*** Exercise materials ***
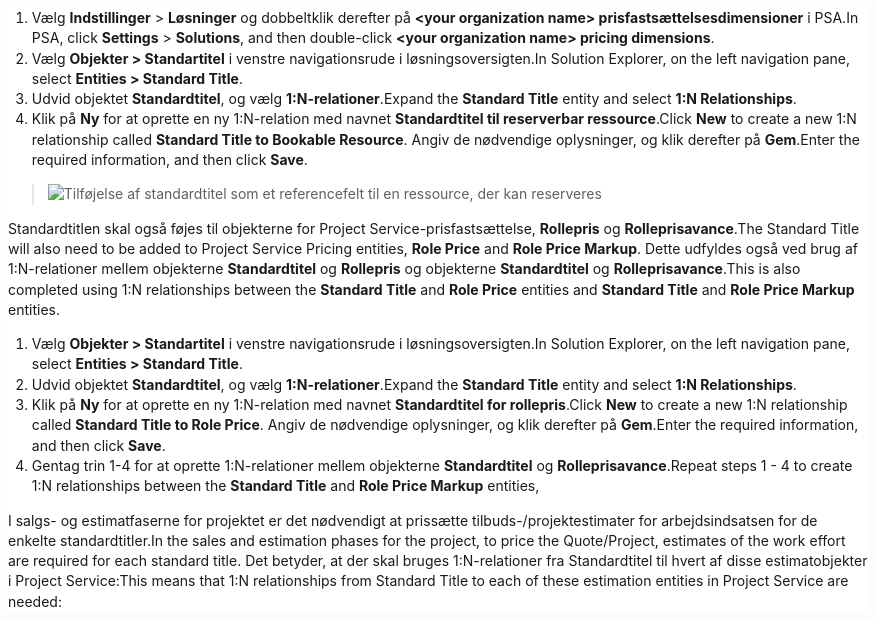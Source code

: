 1. <span data-ttu-id="1cc6e-148">Vælg **Indstillinger** > **Løsninger** og dobbeltklik derefter på **\<your organization name> prisfastsættelsesdimensioner** i PSA.</span><span class="sxs-lookup"><span data-stu-id="1cc6e-148">In PSA, click **Settings** > **Solutions**, and then double-click **\<your organization name> pricing dimensions**.</span></span> 
2. <span data-ttu-id="1cc6e-149">Vælg **Objekter > Standartitel** i venstre navigationsrude i løsningsoversigten.</span><span class="sxs-lookup"><span data-stu-id="1cc6e-149">In Solution Explorer, on the left navigation pane, select **Entities > Standard Title**.</span></span>
3. <span data-ttu-id="1cc6e-150">Udvid objektet **Standardtitel**, og vælg **1:N-relationer**.</span><span class="sxs-lookup"><span data-stu-id="1cc6e-150">Expand the **Standard Title** entity and select **1:N Relationships**.</span></span>
4. <span data-ttu-id="1cc6e-151">Klik på **Ny** for at oprette en ny 1:N-relation med navnet **Standardtitel til reserverbar ressource**.</span><span class="sxs-lookup"><span data-stu-id="1cc6e-151">Click **New** to create a new 1:N relationship called **Standard Title to Bookable Resource**.</span></span> <span data-ttu-id="1cc6e-152">Angiv de nødvendige oplysninger, og klik derefter på **Gem**.</span><span class="sxs-lookup"><span data-stu-id="1cc6e-152">Enter the required information, and then click **Save**.</span></span>

> ![Tilføjelse af standardtitel som et referencefelt til en ressource, der kan reserveres](media/ST-BR.png)

<span data-ttu-id="1cc6e-154">Standardtitlen skal også føjes til objekterne for Project Service-prisfastsættelse, **Rollepris** og **Rolleprisavance**.</span><span class="sxs-lookup"><span data-stu-id="1cc6e-154">The Standard Title will also need to be added to Project Service Pricing entities, **Role Price** and **Role Price Markup**.</span></span> <span data-ttu-id="1cc6e-155">Dette udfyldes også ved brug af 1:N-relationer mellem objekterne **Standardtitel** og **Rollepris** og objekterne **Standardtitel** og **Rolleprisavance**.</span><span class="sxs-lookup"><span data-stu-id="1cc6e-155">This is also completed using 1:N relationships between the **Standard Title** and **Role Price** entities and **Standard Title** and **Role Price Markup** entities.</span></span>

1. <span data-ttu-id="1cc6e-156">Vælg **Objekter > Standartitel** i venstre navigationsrude i løsningsoversigten.</span><span class="sxs-lookup"><span data-stu-id="1cc6e-156">In Solution Explorer, on the left navigation pane, select **Entities > Standard Title**.</span></span>
2. <span data-ttu-id="1cc6e-157">Udvid objektet **Standardtitel**, og vælg **1:N-relationer**.</span><span class="sxs-lookup"><span data-stu-id="1cc6e-157">Expand the **Standard Title** entity and select **1:N Relationships**.</span></span>
3. <span data-ttu-id="1cc6e-158">Klik på **Ny** for at oprette en ny 1:N-relation med navnet **Standardtitel for rollepris**.</span><span class="sxs-lookup"><span data-stu-id="1cc6e-158">Click **New** to create a new 1:N relationship called **Standard Title to Role Price**.</span></span> <span data-ttu-id="1cc6e-159">Angiv de nødvendige oplysninger, og klik derefter på **Gem**.</span><span class="sxs-lookup"><span data-stu-id="1cc6e-159">Enter the required information, and then click **Save**.</span></span>
4. <span data-ttu-id="1cc6e-160">Gentag trin 1-4 for at oprette 1:N-relationer mellem objekterne **Standardtitel** og **Rolleprisavance**.</span><span class="sxs-lookup"><span data-stu-id="1cc6e-160">Repeat steps 1 - 4 to create 1:N relationships between the **Standard Title** and **Role Price Markup** entities,</span></span>

<span data-ttu-id="1cc6e-161">I salgs- og estimatfaserne for projektet er det nødvendigt at prissætte tilbuds-/projektestimater for arbejdsindsatsen for de enkelte standardtitler.</span><span class="sxs-lookup"><span data-stu-id="1cc6e-161">In the sales and estimation phases for the project, to price the Quote/Project, estimates of the work effort are required for each standard title.</span></span> <span data-ttu-id="1cc6e-162">Det betyder, at der skal bruges 1:N-relationer fra Standardtitel til hvert af disse estimatobjekter i Project Service:</span><span class="sxs-lookup"><span data-stu-id="1cc6e-162">This means that 1:N relationships from Standard Title to each of these estimation entities in Project Service are needed:</span></span>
*** End of Exercise materials ***
Only the line with "der kan reserveres](media/ST-BR.png)" and those preceding it, back to the first line of the entries, should be repeated exactly, without pictures.

**Final answer**
Source code

: 1. <span data-ttu-id="1cc6e-148">Vælg **Indstillinger** > **Løsninger** og dobbeltklik derefter på **\<your organization name> prisfastsættelsesdimensioner** i PSA.</span><span class="sxs-lookup"><span data-stu-id="1cc6e-148">In PSA, click **Settings** > **Solutions**, and then double-click **\<your organization name> pricing dimensions**.</span></span> 
2. <span data-ttu-id="1cc6e-149">Vælg **Objekter > Standartitel** i venstre navigationsrude i løsningsoversigten.</span><span class="sxs-lookup"><span data-stu-id="1cc6e-149">In Solution Explorer, on the left navigation pane, select **Entities > Standard Title**.</span></span>
3. <span data-ttu-id="1cc6e-150">Udvid objektet **Standardtitel**, og vælg **1:N-relationer**.</span><span class="sxs-lookup"><span data-stu-id="1cc6e-150">Expand the **Standard Title** entity and select **1:N Relationships**.</span></span>
4. <span data-ttu-id="1cc6e-151">Klik på **Ny** for at oprette en ny 1:N-relation med navnet **Standardtitel til reserverbar ressource**.</span><span class="sxs-lookup"><span data-stu-id="1cc6e-151">Click **New** to create a new 1:N relationship called **Standard Title to Bookable Resource**.</span></span> <span data-ttu-id="1cc6e-152">Angiv de nødvendige oplysninger, og klik derefter på **Gem**.</span><span class="sxs-lookup"><span data-stu-id="1cc6e-152">Enter the required information, and then click **Save**.</span></span>

> ![Tilføjelse af standardtitel som et referencefelt til en ressource, der kan reserveres](media/ST-BR.png)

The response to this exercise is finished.